Posted by Michael Rains Ellen Rosenbluth

It probably comes as no surprise to anyone in this computer age that anything you post online, including on Facebook, Twitter, or other social networking sites, maybe open for viewing by anyone, including your employer, and can expose you to punitive action. This is especially true for peace officers who are held to higher standards of conduct than other public employees.

It goes without saying that every peace officer is expected to adhere to established departmental policies, procedures, and manuals. Similar to any other action described in a policy, procedure, or manual, you may be disciplined, up to and including termination, for a violation of a policy addressing social networking. Every peace officer is responsible for knowing what policies exist and for following them.

For instance, many departments have a policy forbidding “gun glorification.” Our firm has represented clients who, without regard for these policies, have posted pictures of themselves holding guns on sites such as Facebook.

In some of these cases, peace officers who included pictures of themselves engaged in lawful work-related activities, such as firing duty weapons at a gun range have not been subjected to punitive action. However, those who aimed a gun at the camera or who posed with weaponry, either with another officer or a civilian, have faced discipline, sometimes termination.
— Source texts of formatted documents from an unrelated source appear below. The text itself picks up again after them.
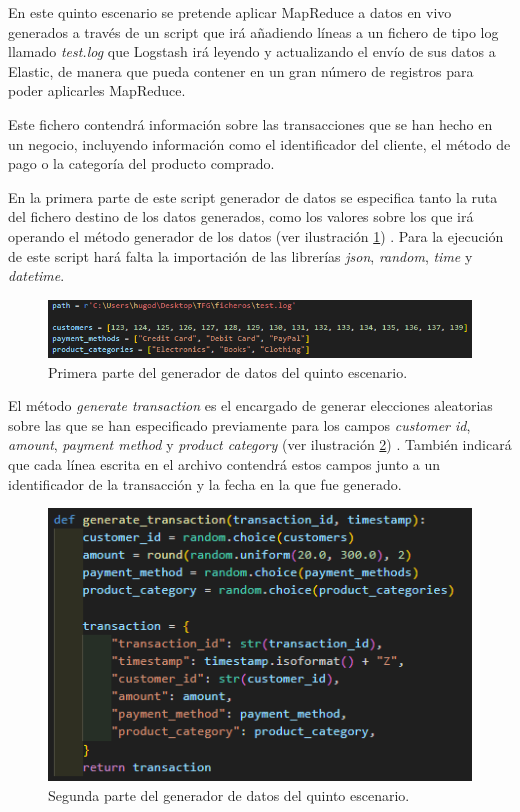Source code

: En este quinto escenario se pretende aplicar MapReduce a datos en vivo generados a través de un script que irá añadiendo líneas a un fichero de tipo log llamado \textit{test.log} que Logstash irá leyendo y actualizando el envío de sus datos a Elastic, de manera que pueda contener en un gran número de registros para poder aplicarles MapReduce.

Este fichero contendrá información sobre las transacciones que se han hecho en un negocio, incluyendo información como el identificador del cliente, el método de pago o la categoría del producto comprado.

En la primera parte de este script generador de datos se especifica tanto la ruta del fichero destino de los datos generados, como los valores sobre los que irá operando el método generador de los datos (ver ilustración \ref{fig:generador1}) . Para la ejecución de este script hará falta la importación de las librerías \textit{json}, \textit{random}, \textit{time} y \textit{datetime}.
\begin{figure}
    \centering
    \includegraphics[width=1\linewidth]{img/escenario51.png}
    \caption{Primera parte del generador de datos del quinto escenario.}
    \label{fig:generador1}
\end{figure}

El método \textit{generate transaction} es el encargado de generar elecciones aleatorias sobre las que se han especificado previamente para los campos \textit{customer id}, \textit{amount}, \textit{payment method} y \textit{product category} (ver ilustración \ref{fig:generador2}) . También indicará que cada línea escrita en el archivo contendrá estos campos junto a un identificador de la transacción y la fecha en la que fue generado.
\begin{figure}
    \centering
    \includegraphics[width=1\linewidth]{img/escenario52.png}
    \caption{Segunda parte del generador de datos del quinto escenario.}
    \label{fig:generador2}
\end{figure}


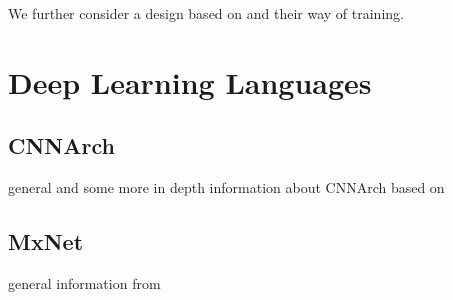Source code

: We further consider a design based on \cite{chen2015deepdriving} and their way of training.


\section{Deep Learning Languages}\label{sec: DLL}

\subsection{CNNArch}\label{subsec: CNNArch}

general and some more in depth information about CNNArch based on \cite{CNNArch}

\subsection{MxNet}\label{subsec: MxNet}

general information from \cite{chen2015mxnet}

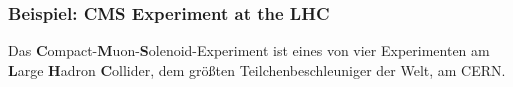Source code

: \documentclass[10pt,t]{beamer}
\begin{document}
\begin{frame}
\frametitle{Beispiel: CMS Experiment at the LHC}
\vspace*{-2.5\baselineskip}
Das \textbf{C}ompact-\textbf{M}uon-\textbf{S}olenoid-Experiment ist eines von vier Experimenten am \textbf{L}arge \textbf{H}adron \textbf{C}ollider, dem größten Teilchenbeschleuniger der Welt, am CERN. \\[\baselineskip]
\vspace*{-18pt}
\end{frame}
\end{document}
While this type of conduct should be addressed by specific policies, in the absence of those writings, photographs posted on the internet can be interpreted by the employer as inappropriate or too aggressive and subject the officer to punitive action under the general banner of “conduct unbecoming,”

The challenges faced by law enforcement officers on this issue are not unique to California. In August 2009, in Midland, Texas, one county deputy was fired, and three others were suspended, after taking pictures of a scantily dressed waitress holding a rifle on the hood of a patrol vehicle.

The department noted that this incident was especially problematic because the pictures were posted on the Internet and “seen by everyone.”

On May 30, 2006, the United States Supreme Court confirmed in Garcetti v. Ceballos (2006) 547 U.S. 410, that while police officers retain some possibility of First Amendment rights regarding public statements made outside of the course of performing official duties, they have no First Amendment right to make statements pursuant to their official duties.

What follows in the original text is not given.